# Source records
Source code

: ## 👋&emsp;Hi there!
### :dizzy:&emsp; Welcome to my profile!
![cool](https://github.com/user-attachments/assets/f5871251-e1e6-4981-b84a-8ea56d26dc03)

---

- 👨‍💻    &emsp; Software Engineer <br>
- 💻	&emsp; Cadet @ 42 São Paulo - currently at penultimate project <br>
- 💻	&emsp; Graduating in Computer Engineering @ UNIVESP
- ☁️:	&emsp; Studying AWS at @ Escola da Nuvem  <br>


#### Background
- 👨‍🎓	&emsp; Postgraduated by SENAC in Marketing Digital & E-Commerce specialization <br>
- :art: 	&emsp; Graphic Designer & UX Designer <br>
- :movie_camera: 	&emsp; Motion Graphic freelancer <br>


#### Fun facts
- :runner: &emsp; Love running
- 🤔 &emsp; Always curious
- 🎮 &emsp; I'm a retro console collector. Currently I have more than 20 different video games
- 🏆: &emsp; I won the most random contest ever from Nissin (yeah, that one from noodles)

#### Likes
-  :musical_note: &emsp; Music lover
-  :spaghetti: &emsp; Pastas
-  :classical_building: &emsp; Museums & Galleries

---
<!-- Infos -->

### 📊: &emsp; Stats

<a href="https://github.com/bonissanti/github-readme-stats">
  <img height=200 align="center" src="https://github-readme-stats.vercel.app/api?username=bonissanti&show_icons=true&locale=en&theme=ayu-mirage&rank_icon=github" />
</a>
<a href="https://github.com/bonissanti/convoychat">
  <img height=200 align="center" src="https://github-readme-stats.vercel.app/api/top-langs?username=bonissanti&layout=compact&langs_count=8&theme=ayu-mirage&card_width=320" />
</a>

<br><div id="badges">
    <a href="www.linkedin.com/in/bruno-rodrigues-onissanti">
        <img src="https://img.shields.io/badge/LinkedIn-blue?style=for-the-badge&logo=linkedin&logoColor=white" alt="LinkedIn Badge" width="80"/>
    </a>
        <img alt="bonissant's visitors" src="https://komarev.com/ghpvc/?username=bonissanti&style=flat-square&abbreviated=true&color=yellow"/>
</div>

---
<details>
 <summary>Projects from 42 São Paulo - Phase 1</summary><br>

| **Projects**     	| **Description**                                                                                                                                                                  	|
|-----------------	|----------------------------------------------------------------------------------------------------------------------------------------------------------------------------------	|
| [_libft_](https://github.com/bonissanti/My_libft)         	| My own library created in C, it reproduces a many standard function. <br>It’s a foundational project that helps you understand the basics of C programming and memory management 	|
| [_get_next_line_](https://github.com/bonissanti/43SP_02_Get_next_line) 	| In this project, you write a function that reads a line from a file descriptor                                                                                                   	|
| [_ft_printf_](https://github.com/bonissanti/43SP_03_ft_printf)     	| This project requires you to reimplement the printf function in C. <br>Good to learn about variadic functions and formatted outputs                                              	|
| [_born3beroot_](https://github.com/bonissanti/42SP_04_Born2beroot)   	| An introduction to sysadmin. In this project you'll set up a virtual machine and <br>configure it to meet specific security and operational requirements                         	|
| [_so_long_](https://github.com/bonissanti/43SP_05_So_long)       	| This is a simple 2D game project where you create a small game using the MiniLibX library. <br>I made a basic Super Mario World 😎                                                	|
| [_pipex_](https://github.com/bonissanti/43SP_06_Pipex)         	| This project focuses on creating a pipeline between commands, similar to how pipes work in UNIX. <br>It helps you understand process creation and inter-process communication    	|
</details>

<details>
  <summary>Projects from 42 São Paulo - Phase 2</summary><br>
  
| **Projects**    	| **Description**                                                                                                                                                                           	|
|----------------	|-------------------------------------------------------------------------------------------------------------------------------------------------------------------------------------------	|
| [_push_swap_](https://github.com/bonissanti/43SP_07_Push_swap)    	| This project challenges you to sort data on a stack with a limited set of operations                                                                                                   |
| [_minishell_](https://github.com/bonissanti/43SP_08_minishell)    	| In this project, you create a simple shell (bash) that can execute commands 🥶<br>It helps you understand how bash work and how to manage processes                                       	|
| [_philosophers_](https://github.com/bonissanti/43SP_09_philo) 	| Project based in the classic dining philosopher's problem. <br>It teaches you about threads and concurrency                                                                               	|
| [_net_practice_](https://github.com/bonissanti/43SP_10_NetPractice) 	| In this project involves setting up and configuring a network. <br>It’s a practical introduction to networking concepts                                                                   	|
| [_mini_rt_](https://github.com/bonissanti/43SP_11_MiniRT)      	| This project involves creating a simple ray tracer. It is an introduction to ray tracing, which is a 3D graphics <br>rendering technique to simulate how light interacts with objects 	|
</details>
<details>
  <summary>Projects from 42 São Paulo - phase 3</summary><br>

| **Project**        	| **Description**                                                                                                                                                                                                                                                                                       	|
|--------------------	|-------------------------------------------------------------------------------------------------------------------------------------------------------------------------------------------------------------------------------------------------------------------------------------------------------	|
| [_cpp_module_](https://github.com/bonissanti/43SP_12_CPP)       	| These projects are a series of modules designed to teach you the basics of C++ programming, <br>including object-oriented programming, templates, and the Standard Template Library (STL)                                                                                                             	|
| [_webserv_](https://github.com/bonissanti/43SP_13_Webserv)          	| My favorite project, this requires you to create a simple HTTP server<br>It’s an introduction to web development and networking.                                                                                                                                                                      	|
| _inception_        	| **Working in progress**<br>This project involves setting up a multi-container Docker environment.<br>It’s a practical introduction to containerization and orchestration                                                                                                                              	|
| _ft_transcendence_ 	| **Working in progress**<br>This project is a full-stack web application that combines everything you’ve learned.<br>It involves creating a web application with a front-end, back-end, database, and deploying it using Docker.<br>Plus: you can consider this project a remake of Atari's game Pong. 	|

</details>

# Task requirements
Find each line in the records holding the string "height" and show it.

# Expected answer
  <img height=200 align="center" src="https://github-readme-stats.vercel.app/api?username=bonissanti&show_icons=true&locale=en&theme=ayu-mirage&rank_icon=github" />
  <img height=200 align="center" src="https://github-readme-stats.vercel.app/api/top-langs?username=bonissanti&layout=compact&langs_count=8&theme=ayu-mirage&card_width=320" />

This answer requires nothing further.